自ら引き起こした戦争の「後始末の負担」を同盟国に押し付けようとするドナルド・トランプ米大統領が、ついに在韓米軍まで取り上げ、派兵への圧力を強めた。協力要請を拒否すれば、現在2万8500人規模の米軍を削減し、防衛へのコミットメントを弱めるという脅しともとれる発言だ。大国の非合理的な横暴に立ち向かうためには、似たような立場にある中堅国が緊密に連携し、固く団結しなければならない。今のように消極的な対応にとどまれば、韓国だけが後悔の涙を流す事態になりかねない。

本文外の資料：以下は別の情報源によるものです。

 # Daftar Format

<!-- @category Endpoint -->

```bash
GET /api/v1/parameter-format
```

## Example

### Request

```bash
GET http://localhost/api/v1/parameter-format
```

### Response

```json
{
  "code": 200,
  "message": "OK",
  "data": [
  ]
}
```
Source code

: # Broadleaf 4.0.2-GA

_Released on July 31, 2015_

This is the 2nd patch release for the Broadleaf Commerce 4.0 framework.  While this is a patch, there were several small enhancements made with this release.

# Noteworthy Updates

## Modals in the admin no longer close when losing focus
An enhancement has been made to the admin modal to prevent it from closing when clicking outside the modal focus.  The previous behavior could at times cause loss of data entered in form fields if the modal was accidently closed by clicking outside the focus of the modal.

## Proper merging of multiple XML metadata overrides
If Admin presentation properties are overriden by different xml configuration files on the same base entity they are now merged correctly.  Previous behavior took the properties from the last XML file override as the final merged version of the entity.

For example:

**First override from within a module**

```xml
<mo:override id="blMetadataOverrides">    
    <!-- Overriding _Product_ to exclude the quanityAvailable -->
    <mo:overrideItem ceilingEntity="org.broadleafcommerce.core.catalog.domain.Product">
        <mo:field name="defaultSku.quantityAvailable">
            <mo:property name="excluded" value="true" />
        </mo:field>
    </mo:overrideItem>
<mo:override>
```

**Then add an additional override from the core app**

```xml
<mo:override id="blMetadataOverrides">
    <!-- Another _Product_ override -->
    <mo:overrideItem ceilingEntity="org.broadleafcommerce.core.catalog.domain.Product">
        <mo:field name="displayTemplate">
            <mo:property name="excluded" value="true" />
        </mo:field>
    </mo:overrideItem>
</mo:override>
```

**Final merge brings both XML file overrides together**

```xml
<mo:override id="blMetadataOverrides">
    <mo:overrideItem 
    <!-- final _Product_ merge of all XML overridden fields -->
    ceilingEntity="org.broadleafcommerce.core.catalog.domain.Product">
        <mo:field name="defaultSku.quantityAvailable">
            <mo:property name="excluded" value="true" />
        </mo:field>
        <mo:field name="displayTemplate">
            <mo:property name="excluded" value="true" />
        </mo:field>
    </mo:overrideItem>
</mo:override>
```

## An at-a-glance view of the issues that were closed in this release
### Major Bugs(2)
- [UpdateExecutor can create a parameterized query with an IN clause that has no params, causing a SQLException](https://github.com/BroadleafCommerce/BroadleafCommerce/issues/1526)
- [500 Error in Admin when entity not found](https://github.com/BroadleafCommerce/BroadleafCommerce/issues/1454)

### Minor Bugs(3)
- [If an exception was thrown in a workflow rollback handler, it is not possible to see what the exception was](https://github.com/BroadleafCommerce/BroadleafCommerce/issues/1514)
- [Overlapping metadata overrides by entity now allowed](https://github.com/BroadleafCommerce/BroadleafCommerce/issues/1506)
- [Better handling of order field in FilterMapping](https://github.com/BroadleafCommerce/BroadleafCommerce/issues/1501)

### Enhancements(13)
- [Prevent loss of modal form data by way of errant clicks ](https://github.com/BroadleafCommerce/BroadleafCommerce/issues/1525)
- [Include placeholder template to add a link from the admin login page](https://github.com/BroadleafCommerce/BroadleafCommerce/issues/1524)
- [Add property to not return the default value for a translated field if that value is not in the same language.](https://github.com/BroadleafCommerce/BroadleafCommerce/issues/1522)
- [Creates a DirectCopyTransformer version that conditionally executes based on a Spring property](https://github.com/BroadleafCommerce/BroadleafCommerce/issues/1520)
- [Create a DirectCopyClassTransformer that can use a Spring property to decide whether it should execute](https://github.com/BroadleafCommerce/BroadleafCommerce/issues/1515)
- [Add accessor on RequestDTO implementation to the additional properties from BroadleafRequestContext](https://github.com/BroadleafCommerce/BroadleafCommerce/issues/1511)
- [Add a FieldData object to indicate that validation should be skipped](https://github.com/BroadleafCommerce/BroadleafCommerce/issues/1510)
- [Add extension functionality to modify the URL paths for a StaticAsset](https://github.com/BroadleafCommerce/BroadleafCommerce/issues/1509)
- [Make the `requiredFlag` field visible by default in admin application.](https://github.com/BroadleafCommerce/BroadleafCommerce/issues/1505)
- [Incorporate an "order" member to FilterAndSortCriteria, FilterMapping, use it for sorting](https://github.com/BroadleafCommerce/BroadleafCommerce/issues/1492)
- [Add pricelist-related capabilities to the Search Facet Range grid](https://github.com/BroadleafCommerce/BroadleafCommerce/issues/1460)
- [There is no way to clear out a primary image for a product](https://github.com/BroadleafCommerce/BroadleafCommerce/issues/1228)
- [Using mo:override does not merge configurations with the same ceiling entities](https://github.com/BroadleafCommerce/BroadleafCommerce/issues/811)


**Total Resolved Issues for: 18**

トランプ大統領は16日(現地時間)の記者会見で、「我々は原油輸入の1%未満を(ホルムズ)海峡経由で輸入しているが、日本は95%、中国は約90%、韓国は35%を依存している」とし、「だから彼らがやって来て、海峡問題に関して我々を助けるべきだ」と述べた。さらに「日本や韓国、ドイツなどにそれぞれ約4万5千人の兵力を駐留させており、我々は彼らを防衛している」とし、「我々を保護しない国々を、なぜ我々が保護しなければならないのか、上下両院に報告するつもりだ」と述べた。ホルムズ海峡への艦船の派遣を求める自身の要求に従わない国には、「兵力削減」など相応の措置を講じるという意向を示したものといえる。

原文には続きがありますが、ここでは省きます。